§ **Task item**:
A precise copy of the data is required, with every picture left out.

Document images with source code
--
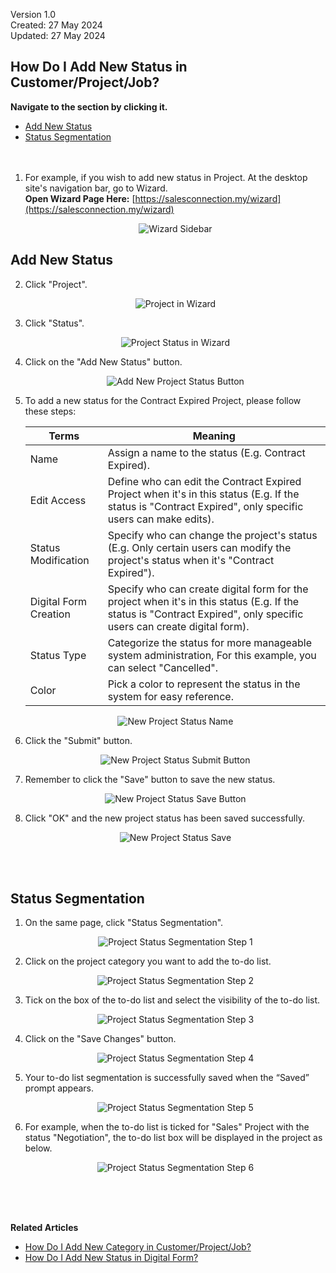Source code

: Version 1.0<br>
Created: 27 May 2024<br>
Updated: 27 May 2024<br>
## How Do I Add New Status in Customer/Project/Job?

**Navigate to the section by clicking it.**<br>

- [Add New Status](#section1)<br>
- [Status Segmentation](#section2)
<br><br><br>

1. For example, if you wish to add new status in Project. At the desktop site's navigation bar, go to Wizard.<br>
   **Open Wizard Page Here:** [https://salesconnection.my/wizard](https://salesconnection.my/wizard)<br>
 
   <p align="center">
     <img src="img/Wizard_Sidebar.png" alt="Wizard Sidebar">
   </p>

<a id="section1"></a>

## Add New Status

2. Click "Project".<br>

   <p align="center">
     <img src="img/Project_In_Wizard.png" alt="Project in Wizard">
   </p>
 
3. Click "Status".<br>

   <p align="center">
     <img src="img/Project_Status_In_Wizard.png" alt="Project Status in Wizard">
   </p>

4. Click on the "Add New Status" button.<br>

   <p align="center">
     <img src="img/Add_New_Project_Status_Button.png" alt="Add New Project Status Button">
   </p>

5. To add a new status for the Contract Expired Project, please follow these steps:<br>

   | Terms | Meaning |
   |-------|---------|
   | Name | Assign a name to the status (E.g. Contract Expired). |
   | Edit Access | Define who can edit the Contract Expired Project when it's in this status (E.g. If the status is "Contract Expired", only specific users can make edits). |
   | Status Modification | Specify who can change the project's status (E.g. Only certain users can modify the project's status when it's "Contract Expired"). |
   | Digital Form Creation | Specify who can create digital form for the project when it's in this status (E.g. If the status is "Contract Expired", only specific users can create digital form). |
   | Status Type | Categorize the status for more manageable system administration, For this example, you can select "Cancelled". |
   | Color | Pick a color to represent the status in the system for easy reference. |

   <p align="center">
     <img src="img/New_Project_Status_Name.png" alt="New Project Status Name">
   </p>

7. Click the "Submit" button.<br>

   <p align="center">
     <img src="img/New_Project_Status_Submit_Button.png" alt="New Project Status Submit Button">
   </p>

8. Remember to click the "Save" button to save the new status.<br>

   <p align="center">
     <img src="img/New_Project_Status_Save_Button.png" alt="New Project Status Save Button">
   </p>

9. Click "OK" and the new project status has been saved successfully.<br>

   <p align="center">
     <img src="img/New_Project_Status_Save.png" alt="New Project Status Save">
   </p>
   <br><br>

<a id="section2"></a>

## Status Segmentation

1. On the same page, click "Status Segmentation".
     
   <p align="center">
     <img src="img2/Project_Status_Segmentation_Step_1.png" alt="Project Status Segmentation Step 1">
   </p>

2. Click on the project category you want to add the to-do list.<br>

   <p align="center">
     <img src="img2/Project_Status_Segmentation_Step_2.png" alt="Project Status Segmentation Step 2">
   </p>

3. Tick on the box of the to-do list and select the visibility of the to-do list.

   <p align="center">
     <img src="img2/Project_Status_Segmentation_Step_3.png" alt="Project Status Segmentation Step 3">
   </p>
  
4. Click on the "Save Changes" button.

   <p align="center">
     <img src="img2/Project_Status_Segmentation_Step_4.png" alt="Project Status Segmentation Step 4">
   </p>
  
5. Your to-do list segmentation is successfully saved when the “Saved” prompt appears.

   <p align="center">
     <img src="img2/Project_Status_Segmentation_Step_5.png" alt="Project Status Segmentation Step 5">
   </p>

6. For example, when the to-do list is ticked for "Sales" Project with the status "Negotiation", the to-do list box will be displayed in the project as below.

   <p align="center">
     <img src="img2/Project_Status_Segmentation_Step_6.png" alt="Project Status Segmentation Step 6">
   </p>
   <br><br><br>

**Related Articles**<br>
- [How Do I Add New Category in Customer/Project/Job?](Add_New_Category_in_Customer_Project_Job.md)
- [How Do I Add New Status in Digital Form?](Add_New_Status_in_Digital_Form.md)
--
§ **Finished task**:
Source code

: Version 1.0<br>
Created: 27 May 2024<br>
Updated: 27 May 2024<br>
## How Do I Add New Status in Customer/Project/Job?

**Navigate to the section by clicking it.**<br>

- [Add New Status](#section1)<br>
- [Status Segmentation](#section2)
<br><br><br>

1. For example, if you wish to add new status in Project. At the desktop site's navigation bar, go to Wizard.<br>
   **Open Wizard Page Here:** [https://salesconnection.my/wizard](https://salesconnection.my/wizard)<br>
 
   <p align="center">
     <img src="img/Wizard_Sidebar.png" alt="Wizard Sidebar">
   </p>

<a id="section1"></a>

## Add New Status

2. Click "Project".<br>

   <p align="center">
     <img src="img/Project_In_Wizard.png" alt="Project in Wizard">
   </p>
 
3. Click "Status".<br>

   <p align="center">
     <img src="img/Project_Status_In_Wizard.png" alt="Project Status in Wizard">
   </p>

4. Click on the "Add New Status" button.<br>

   <p align="center">
     <img src="img/Add_New_Project_Status_Button.png" alt="Add New Project Status Button">
   </p>

5. To add a new status for the Contract Expired Project, please follow these steps:<br>

   | Terms | Meaning |
   |-------|---------|
   | Name | Assign a name to the status (E.g. Contract Expired). |
   | Edit Access | Define who can edit the Contract Expired Project when it's in this status (E.g. If the status is "Contract Expired", only specific users can make edits). |
   | Status Modification | Specify who can change the project's status (E.g. Only certain users can modify the project's status when it's "Contract Expired"). |
   | Digital Form Creation | Specify who can create digital form for the project when it's in this status (E.g. If the status is "Contract Expired", only specific users can create digital form). |
   | Status Type | Categorize the status for more manageable system administration, For this example, you can select "Cancelled". |
   | Color | Pick a color to represent the status in the system for easy reference. |

   <p align="center">
     <img src="img/New_Project_Status_Name.png" alt="New Project Status Name">
   </p>

7. Click the "Submit" button.<br>

   <p align="center">
     <img src="img/New_Project_Status_Submit_Button.png" alt="New Project Status Submit Button">
   </p>

8. Remember to click the "Save" button to save the new status.<br>

   <p align="center">
     <img src="img/New_Project_Status_Save_Button.png" alt="New Project Status Save Button">
   </p>

9. Click "OK" and the new project status has been saved successfully.<br>

   <p align="center">
     <img src="img/New_Project_Status_Save.png" alt="New Project Status Save">
   </p>
   <br><br>

<a id="section2"></a>

## Status Segmentation

1. On the same page, click "Status Segmentation".
     
   <p align="center">
     <img src="img2/Project_Status_Segmentation_Step_1.png" alt="Project Status Segmentation Step 1">
   </p>

2. Click on the project category you want to add the to-do list.<br>

   <p align="center">
     <img src="img2/Project_Status_Segmentation_Step_2.png" alt="Project Status Segmentation Step 2">
   </p>

3. Tick on the box of the to-do list and select the visibility of the to-do list.

   <p align="center">
     <img src="img2/Project_Status_Segmentation_Step_3.png" alt="Project Status Segmentation Step 3">
   </p>
  
4. Click on the "Save Changes" button.

   <p align="center">
     <img src="img2/Project_Status_Segmentation_Step_4.png" alt="Project Status Segmentation Step 4">
   </p>
  
5. Your to-do list segmentation is successfully saved when the “Saved” prompt appears.

   <p align="center">
     <img src="img2/Project_Status_Segmentation_Step_5.png" alt="Project Status Segmentation Step 5">
   </p>

6. For example, when the to-do list is ticked for "Sales" Project with the status "Negotiation", the to-do list box will be displayed in the project as below.

   <p align="center">
     <img src="img2/Project_Status_Segmentation_Step_6.png" alt="Project Status Segmentation Step 6">
   </p>
   <br><br><br>

**Related Articles**<br>
- [How Do I Add New Category in Customer/Project/Job?](Add_New_Category_in_Customer_Project_Job.md)
- [How Do I Add New Status in Digital Form?](Add_New_Status_in_Digital_Form.md)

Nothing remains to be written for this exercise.